Lifelong Learning

Lifelong Learning is “the ongoing, voluntary and self-motivated pursuit of knowledge for either personal or professional reasons. Therefore, it not only enhances social inclusion, active citizenship and personal development, but also competitiveness and employability”. (Wikipedia)

Most people have hobbies and interests which fascinate them, drawing them to drill deeper. They find pleasure in a growing understanding of art or archaeology, cuisine or concerti, fossils or fish, gardening or genealogy. It can be done solo or in groups, in libraries or on the web, at our many educational institutions or overseas. A striking example of seniors engaged in learning is seen in the tourism capitals of the world, where every historic centre and heritage building seethes with groups listening intently (and perhaps unsuccessfully) to their young teacher. Lifelong learning forms a significant part of an economy, both through the economic activity of the providers and by way of our educated citizens who “tend to find higher-paying occupations, leaving monetary, cultural and entrepreneurial impressions on communities.” (Cassandra Whyte, educator).

It seems we participate enthusiastically in lifelong learning, provided we have the freedom to choose theme and content. To follow our own whims and fancies, down pathways of pure education. The same motivation as the working classes of Victorian England whose adult education at the local Workers Educational Association replaced that schooling they missed as children. This learning was not for career advancement, since the class system held them tight. It was for the sheer joy of Learning.

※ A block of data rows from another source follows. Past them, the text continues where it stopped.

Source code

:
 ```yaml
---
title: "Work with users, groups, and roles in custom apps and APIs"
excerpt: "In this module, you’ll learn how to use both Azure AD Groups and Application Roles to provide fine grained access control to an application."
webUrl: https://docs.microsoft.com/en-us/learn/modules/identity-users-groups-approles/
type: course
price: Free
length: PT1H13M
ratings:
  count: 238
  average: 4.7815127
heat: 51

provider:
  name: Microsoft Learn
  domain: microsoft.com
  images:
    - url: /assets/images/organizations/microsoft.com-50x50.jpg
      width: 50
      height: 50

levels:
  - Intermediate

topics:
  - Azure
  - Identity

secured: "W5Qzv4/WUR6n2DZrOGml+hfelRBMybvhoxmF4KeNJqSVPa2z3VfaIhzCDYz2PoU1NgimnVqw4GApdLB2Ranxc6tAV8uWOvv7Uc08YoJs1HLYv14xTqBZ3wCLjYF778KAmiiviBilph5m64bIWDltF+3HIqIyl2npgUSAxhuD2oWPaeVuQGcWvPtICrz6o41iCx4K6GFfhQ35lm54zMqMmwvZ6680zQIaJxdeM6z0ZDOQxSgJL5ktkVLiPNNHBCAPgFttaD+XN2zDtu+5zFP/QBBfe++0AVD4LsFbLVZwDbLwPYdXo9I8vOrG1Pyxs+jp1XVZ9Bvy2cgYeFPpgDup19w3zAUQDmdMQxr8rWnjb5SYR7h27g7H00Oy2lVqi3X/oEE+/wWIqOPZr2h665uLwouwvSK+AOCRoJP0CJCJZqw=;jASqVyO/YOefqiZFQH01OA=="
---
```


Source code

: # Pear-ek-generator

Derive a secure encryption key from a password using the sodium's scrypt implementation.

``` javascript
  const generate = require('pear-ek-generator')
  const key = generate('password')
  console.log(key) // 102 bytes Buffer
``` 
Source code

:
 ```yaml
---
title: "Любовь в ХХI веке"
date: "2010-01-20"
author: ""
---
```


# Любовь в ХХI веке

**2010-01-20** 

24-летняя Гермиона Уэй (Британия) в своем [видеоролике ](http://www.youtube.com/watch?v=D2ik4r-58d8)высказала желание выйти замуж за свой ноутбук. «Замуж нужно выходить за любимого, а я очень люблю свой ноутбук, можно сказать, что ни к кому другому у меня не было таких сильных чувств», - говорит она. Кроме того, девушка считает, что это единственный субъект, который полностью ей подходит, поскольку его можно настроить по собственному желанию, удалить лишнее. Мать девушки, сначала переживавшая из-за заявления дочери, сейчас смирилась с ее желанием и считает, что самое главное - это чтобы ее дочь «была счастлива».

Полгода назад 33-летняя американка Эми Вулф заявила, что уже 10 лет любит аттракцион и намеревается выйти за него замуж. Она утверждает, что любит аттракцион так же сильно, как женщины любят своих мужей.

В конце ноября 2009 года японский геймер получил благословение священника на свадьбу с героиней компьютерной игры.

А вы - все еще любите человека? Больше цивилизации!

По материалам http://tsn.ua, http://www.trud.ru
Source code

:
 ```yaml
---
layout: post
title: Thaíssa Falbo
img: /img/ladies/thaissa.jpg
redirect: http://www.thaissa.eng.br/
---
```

Where the idea loses appeal for many is when it becomes compulsory! My generation is remarkably grumpy and deceitful about our required Continuing Professional Development! Despite its obvious economic and market benefits for professionals and skilled trades, we have to be dragged to courses, cajoled to keep our hours up, and threatened with the loss of our Woodchuck Badge if we are delinquent. The enforcement regime is unsurprisingly childish, since we qualification holders are not displaying much maturity.

Maintaining our professional knowledge and skills is just smart. Through new approaches to structured learning, peer assessment and self-reflection, we can ensure our competence, relevance and marketability for future paid work. This is important for us, as firstly most New Zealanders of our cohort do not save enough to afford an unconstrained retirement, and secondly our health and life expectancy keeps improving.

Statistics New Zealand points to a rapid change in workforce engagement as the last of the Silent Generation (DOB 1925-1945) has now passed 65, and the Baby Boomers (DOB 1946-1964) begin to hit that threshold. Stats NZ predicts a sharp jump in 65+ year-olds’ workforce participation, from 114,000 in 2011 to 175,000 in 2016, 233,000 in 2021, and 296,000 in 2026. In these fifteen years, the 65+ generation’s share of the NZ labour force will rise from 5% to 11%.

But these predictions presuppose that individuals have maintained current and relevant our skills and knowledge to be a successful earner, economic contributor and team player in a fast-changing, technological, selective labour market.

So, for continuing income – whether psychic or assessable – keep the learning up!